AVAILABLE DATA:
•••

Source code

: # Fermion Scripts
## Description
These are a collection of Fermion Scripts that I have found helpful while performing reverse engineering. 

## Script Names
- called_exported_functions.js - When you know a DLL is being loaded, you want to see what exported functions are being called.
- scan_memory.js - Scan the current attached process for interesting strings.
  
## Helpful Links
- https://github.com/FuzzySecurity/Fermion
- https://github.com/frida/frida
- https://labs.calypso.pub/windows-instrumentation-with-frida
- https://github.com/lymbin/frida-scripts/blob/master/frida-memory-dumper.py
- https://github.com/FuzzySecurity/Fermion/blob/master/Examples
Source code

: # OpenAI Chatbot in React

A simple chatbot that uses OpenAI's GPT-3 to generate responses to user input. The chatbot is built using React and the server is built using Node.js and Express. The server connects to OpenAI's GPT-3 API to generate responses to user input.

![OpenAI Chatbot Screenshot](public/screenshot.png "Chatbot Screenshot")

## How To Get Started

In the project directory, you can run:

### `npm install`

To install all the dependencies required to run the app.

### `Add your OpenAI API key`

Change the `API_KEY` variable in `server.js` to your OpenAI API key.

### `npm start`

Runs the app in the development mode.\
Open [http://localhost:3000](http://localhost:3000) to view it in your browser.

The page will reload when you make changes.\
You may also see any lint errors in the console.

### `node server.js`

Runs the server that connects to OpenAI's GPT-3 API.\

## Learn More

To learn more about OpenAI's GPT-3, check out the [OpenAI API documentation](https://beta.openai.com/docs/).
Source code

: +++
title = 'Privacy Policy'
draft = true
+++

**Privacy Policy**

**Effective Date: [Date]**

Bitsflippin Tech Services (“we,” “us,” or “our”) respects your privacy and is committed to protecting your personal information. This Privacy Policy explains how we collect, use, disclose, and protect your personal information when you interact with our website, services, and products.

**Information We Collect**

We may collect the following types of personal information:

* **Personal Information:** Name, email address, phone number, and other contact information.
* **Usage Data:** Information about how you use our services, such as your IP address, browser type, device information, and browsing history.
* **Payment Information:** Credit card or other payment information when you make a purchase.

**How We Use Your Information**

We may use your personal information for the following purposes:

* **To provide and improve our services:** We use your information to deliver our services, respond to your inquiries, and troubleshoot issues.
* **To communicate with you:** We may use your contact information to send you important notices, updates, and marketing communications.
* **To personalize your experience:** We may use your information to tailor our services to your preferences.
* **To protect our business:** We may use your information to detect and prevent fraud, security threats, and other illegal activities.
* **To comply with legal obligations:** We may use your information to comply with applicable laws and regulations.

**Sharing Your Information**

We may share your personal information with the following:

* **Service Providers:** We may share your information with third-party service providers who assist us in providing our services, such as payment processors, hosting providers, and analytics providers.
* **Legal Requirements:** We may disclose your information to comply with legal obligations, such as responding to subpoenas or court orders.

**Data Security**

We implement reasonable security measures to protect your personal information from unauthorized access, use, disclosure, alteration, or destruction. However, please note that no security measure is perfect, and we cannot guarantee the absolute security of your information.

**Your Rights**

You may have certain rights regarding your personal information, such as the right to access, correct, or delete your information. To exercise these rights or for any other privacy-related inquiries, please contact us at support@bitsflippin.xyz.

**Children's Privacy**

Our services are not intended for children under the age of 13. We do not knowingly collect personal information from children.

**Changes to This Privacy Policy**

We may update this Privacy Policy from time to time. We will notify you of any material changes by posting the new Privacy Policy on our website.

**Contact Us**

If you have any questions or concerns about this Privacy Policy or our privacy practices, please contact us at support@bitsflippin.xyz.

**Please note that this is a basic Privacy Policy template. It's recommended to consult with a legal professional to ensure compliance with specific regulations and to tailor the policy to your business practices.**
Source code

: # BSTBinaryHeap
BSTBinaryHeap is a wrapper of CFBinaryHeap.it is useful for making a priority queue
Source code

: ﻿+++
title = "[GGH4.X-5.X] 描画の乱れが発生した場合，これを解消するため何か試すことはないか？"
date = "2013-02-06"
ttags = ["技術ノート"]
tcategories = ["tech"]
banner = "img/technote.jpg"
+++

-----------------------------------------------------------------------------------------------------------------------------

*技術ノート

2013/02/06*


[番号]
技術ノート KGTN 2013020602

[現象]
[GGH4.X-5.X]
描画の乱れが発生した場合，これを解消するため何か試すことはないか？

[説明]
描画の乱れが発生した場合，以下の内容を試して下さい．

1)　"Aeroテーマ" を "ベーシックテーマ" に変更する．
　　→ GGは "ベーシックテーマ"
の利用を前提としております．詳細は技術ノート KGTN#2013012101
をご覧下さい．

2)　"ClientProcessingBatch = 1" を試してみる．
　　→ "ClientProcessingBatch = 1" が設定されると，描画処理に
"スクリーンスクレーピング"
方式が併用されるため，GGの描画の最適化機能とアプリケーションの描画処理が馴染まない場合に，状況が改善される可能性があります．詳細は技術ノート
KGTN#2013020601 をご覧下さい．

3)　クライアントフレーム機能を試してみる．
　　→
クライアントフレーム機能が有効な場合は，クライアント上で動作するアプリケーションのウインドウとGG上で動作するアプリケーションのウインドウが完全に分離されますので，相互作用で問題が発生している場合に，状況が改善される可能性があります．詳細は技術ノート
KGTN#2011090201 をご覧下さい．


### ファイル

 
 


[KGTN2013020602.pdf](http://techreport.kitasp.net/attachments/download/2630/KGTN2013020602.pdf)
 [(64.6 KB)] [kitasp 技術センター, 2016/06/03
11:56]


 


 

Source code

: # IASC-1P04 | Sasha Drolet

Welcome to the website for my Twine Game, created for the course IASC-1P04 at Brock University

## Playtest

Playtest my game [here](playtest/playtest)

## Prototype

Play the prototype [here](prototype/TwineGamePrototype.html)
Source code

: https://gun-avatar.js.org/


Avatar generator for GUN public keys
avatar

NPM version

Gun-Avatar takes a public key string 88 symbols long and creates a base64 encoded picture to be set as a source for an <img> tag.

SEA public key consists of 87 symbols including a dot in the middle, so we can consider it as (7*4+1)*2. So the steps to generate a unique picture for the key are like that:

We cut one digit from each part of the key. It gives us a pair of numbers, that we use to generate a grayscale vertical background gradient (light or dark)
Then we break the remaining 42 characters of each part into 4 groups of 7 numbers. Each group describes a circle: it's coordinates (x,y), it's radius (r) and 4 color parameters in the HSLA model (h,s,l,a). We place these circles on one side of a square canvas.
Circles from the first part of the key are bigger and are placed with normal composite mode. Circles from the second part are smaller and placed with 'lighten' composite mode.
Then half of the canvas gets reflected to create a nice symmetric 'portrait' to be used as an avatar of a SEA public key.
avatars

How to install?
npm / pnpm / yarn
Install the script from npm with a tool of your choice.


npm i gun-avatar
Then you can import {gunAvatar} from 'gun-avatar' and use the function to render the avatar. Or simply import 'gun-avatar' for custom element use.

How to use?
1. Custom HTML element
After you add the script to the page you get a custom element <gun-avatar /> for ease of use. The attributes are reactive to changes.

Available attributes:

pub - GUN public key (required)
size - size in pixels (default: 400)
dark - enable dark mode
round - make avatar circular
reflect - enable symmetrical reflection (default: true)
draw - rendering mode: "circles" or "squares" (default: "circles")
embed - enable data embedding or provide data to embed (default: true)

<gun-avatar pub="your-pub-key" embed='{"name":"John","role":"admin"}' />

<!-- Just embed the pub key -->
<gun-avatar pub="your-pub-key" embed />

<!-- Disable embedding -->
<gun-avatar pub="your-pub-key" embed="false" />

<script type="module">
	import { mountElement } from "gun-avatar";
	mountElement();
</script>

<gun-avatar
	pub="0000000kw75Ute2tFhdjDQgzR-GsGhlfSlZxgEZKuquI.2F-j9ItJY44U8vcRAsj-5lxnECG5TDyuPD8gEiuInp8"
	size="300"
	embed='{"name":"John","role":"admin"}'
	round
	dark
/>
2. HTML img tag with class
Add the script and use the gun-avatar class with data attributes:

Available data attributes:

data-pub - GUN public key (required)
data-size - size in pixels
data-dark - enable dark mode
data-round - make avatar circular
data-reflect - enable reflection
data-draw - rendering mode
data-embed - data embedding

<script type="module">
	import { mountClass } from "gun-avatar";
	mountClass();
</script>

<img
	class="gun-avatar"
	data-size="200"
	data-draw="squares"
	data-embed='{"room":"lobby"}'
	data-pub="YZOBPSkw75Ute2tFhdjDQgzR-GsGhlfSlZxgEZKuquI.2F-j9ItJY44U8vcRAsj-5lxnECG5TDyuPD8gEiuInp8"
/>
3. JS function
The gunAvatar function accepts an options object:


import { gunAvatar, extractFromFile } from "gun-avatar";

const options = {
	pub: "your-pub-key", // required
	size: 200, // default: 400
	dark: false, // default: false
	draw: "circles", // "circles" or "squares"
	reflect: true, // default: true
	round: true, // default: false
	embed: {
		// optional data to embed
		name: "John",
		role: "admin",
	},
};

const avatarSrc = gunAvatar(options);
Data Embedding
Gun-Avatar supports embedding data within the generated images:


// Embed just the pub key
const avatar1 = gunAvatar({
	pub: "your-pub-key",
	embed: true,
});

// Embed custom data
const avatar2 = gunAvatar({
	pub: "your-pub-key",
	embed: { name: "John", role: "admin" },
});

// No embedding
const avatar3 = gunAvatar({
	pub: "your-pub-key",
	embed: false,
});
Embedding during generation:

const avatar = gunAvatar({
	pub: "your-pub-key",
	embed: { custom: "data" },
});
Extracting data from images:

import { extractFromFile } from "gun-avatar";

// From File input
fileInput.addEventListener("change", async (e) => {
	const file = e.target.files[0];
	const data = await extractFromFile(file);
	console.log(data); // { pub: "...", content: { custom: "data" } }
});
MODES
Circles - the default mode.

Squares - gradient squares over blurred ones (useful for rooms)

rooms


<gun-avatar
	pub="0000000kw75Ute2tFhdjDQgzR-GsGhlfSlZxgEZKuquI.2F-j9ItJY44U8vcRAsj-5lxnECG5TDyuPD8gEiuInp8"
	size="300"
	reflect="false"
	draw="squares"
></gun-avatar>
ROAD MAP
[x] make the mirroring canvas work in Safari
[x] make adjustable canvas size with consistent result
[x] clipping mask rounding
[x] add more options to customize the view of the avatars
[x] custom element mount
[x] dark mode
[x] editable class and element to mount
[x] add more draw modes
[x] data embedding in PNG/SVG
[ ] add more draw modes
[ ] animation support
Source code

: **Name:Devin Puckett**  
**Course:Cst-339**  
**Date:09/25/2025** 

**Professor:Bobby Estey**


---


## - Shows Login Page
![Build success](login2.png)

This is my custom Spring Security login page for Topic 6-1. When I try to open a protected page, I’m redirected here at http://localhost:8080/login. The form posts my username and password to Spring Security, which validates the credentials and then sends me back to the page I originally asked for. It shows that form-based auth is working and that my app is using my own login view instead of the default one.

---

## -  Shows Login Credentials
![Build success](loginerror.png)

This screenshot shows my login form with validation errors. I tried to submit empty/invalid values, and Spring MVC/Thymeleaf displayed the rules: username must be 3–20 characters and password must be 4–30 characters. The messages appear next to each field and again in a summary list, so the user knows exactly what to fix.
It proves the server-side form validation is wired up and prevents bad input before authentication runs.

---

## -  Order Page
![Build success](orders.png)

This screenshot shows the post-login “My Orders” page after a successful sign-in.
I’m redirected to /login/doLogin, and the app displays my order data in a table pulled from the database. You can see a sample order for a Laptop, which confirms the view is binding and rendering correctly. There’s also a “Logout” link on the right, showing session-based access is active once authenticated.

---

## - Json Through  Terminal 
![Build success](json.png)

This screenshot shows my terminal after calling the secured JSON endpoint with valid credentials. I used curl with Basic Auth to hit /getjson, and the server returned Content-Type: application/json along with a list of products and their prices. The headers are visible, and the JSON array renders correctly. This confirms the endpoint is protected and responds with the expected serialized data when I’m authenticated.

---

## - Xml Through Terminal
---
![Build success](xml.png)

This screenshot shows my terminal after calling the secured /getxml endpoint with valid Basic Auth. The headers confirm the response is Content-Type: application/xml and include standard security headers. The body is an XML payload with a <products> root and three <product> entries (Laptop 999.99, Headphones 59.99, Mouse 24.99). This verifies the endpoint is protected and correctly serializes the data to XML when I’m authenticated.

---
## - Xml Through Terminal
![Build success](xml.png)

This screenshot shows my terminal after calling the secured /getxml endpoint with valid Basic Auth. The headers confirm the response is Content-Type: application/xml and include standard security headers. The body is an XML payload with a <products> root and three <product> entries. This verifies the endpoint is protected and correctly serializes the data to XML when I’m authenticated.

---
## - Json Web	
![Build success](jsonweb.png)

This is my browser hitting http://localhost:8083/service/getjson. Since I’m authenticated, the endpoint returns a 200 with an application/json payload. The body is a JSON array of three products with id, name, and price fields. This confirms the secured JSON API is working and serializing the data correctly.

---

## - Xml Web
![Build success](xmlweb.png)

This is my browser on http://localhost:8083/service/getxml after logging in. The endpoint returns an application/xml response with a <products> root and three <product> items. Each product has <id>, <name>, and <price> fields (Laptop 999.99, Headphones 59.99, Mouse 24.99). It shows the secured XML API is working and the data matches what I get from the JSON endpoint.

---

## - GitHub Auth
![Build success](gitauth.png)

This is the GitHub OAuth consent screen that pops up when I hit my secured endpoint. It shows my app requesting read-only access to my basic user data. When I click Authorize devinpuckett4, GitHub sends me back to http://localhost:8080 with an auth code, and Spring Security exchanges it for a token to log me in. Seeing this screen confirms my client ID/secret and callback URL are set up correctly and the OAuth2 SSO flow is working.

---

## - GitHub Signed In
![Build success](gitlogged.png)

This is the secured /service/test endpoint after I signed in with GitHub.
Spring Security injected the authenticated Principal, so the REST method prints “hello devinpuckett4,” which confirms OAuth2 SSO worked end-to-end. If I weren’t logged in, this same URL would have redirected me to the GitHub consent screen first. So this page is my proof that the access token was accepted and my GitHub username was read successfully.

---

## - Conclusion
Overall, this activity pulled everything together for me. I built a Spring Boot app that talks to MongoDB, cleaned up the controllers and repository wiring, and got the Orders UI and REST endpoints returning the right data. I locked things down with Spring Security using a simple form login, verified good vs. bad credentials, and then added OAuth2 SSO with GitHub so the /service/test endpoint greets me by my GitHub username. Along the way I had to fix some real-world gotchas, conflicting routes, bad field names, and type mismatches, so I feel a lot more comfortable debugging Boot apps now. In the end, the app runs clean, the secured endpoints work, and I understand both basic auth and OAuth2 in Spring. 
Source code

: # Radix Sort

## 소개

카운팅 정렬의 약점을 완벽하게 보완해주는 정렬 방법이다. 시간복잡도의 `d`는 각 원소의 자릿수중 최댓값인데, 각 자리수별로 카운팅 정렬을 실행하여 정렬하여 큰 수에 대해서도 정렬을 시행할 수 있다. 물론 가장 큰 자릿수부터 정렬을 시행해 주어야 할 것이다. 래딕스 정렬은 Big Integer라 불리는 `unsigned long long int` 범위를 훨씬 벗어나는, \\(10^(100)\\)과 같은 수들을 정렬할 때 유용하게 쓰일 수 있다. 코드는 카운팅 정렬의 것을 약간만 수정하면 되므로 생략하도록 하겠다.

•••

WORK ITEM: Only a number should be given in reply: how many lines in the entries above hold "描画の乱れが発生した場合".

EXERCISE ANSWER: 3